Deconstructed Proto-Quipper: A Rational Reconstruction
Abstract
The Proto-Quipper family of programming languages aims to provide a formal foundation for the Quipper quantum programming language. Unfortunately, Proto-Quipper languages have complex operational semantics: they are inherently effectful, and they rely on set-theoretic operations and fresh name generation to manipulate quantum circuits. This makes them difficult to reason about using standard programming language techniques and, ultimately, to mechanize. We introduce Proto-Quipper-A, a rational reconstruction of Proto-Quipper languages for static circuit generation.
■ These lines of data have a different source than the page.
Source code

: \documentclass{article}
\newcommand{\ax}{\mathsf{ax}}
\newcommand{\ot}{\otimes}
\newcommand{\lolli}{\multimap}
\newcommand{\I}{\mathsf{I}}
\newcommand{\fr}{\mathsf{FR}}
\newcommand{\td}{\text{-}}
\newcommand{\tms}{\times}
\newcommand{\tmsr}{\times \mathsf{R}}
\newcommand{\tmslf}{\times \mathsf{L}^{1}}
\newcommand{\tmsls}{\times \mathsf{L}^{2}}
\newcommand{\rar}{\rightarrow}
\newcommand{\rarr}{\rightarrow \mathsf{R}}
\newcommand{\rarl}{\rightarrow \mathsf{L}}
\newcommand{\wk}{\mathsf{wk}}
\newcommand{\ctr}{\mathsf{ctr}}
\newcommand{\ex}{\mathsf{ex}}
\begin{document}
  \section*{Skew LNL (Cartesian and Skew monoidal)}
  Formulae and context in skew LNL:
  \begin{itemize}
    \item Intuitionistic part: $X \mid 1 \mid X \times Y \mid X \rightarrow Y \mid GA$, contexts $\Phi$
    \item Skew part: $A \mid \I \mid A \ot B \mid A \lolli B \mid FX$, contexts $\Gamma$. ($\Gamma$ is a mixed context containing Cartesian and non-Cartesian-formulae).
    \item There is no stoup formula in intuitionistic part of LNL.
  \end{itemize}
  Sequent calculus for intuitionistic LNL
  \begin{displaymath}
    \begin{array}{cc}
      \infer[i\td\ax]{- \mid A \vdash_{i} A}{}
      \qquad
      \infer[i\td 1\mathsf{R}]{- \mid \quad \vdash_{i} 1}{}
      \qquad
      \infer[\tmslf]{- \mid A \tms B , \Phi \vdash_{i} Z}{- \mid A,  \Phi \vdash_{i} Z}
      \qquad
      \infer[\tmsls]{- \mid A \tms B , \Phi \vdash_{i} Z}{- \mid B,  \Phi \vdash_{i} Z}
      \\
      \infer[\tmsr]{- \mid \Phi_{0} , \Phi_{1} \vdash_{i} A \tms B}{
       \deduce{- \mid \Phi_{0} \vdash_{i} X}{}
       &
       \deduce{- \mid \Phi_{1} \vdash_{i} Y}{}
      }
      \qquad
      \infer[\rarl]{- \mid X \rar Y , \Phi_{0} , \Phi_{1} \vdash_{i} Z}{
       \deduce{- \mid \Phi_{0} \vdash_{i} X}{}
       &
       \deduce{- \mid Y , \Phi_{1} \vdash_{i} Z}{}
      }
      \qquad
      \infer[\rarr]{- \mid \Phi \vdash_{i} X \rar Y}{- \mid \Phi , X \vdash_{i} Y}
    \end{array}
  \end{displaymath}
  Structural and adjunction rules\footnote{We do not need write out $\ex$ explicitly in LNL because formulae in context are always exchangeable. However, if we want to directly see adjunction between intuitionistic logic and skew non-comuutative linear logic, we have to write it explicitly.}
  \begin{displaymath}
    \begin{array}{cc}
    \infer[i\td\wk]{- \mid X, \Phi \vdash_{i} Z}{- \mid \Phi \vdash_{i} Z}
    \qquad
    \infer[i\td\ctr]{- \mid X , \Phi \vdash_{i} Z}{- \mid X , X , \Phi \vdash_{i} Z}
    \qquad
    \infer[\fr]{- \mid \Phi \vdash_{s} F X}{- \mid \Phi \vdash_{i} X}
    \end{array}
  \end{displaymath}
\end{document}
It uses a linear $\lambda$-calculus to describe quantum circuits with normal forms that closely correspond to box-and-wire circuit diagrams. Adjoint-logical foundations integrate this circuit language with a linear/non-linear functional language and let us reconstruct Proto-Quipper's circuit programming abstractions using more primitive adjoint-logical operations. Proto-Quipper-A enjoys a simple call-by-value reduction semantics, and to illustrate its tractability as a foundation for Proto-Quipper languages, we show that it is normalizing. We show how to use standard logical relations to prove normalization of linear and substructural systems, thereby avoiding the inherent complexity of existing linear logical relations.